I intend all this as an encouragement to Christian churches to discover the total
cosmos-embracing story. To find in it the resources to, in Walter Bruggeman’s phrase, fund
the imagination, and move beyond the claustrophobic narratives of escape or self-help. It’s
not wish-fulfilment, or a methodology for achieving our dreams, or primarily a way of meeting our
felt emotional or spiritual needs. Apart from anything else, it is a new set of dreams. It is being
caught up in something bigger, participating in God’s project of reconciliation.
This is all a story of hope, rather than optimism. We aren’t necessarily optimistic about
the chances of say reducing emissions in time to avert catastrophic climate change, or reducing our
dependency on oil so that the transition to a post-cheap-oil world will be smooth and without
violence, but we do have hope that God will do for the whole world what he did for Jesus in the
resurrection, that God is putting the world to rights, one way or another, and that we can be
caught up in that process. Justice is coming. God is on the case. Therefore the Church worships
him, and has a reason to have joy and not despair, and that joy becomes the ground of our action.
In light of all that, what should Christians do?
- Recapture the excitement of what the Church is. Those images the New Testament writers used of
the Church were and still are extraordinary things to believe about one’s community.

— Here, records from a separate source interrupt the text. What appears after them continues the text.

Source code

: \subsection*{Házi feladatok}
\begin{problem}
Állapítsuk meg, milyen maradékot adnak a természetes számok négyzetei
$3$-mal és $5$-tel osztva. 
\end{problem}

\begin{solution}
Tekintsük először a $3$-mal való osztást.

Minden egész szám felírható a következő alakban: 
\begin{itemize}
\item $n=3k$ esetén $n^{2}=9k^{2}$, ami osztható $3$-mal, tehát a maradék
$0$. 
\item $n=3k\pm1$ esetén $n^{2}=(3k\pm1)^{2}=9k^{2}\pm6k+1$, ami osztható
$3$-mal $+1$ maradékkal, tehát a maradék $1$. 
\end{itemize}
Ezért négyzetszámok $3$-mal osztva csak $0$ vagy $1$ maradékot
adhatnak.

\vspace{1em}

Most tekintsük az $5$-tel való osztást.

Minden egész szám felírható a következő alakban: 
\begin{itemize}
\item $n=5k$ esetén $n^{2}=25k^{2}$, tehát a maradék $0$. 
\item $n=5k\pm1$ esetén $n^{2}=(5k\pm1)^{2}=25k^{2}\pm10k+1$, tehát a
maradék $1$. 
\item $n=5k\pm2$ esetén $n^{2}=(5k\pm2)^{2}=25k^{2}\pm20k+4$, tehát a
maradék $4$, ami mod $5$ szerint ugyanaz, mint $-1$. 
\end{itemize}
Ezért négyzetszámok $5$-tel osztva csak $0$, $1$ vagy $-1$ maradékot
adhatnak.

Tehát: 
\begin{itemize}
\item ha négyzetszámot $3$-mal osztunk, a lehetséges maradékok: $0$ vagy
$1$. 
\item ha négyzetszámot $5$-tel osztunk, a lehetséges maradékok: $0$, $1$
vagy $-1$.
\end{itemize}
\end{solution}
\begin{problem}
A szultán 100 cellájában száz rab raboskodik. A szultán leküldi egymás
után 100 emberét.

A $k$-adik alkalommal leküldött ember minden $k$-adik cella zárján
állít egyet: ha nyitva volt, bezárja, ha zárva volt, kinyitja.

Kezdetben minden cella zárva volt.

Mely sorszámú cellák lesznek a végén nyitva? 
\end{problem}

- Rediscover our corporate and individual identities as hopeful gardeners and guarders of the
earth. And therefore,
- Take responsibility. See it as our job to lead the way in displaying a new vision of what it
means to be human.
- Imaginatively anticipate the future. Pay attention to the voices that suggest our current way
of life is not sustainable, and encourage and support each other to take the long view, to live
frugally and locally and begin to work out a redeeming pattern of life.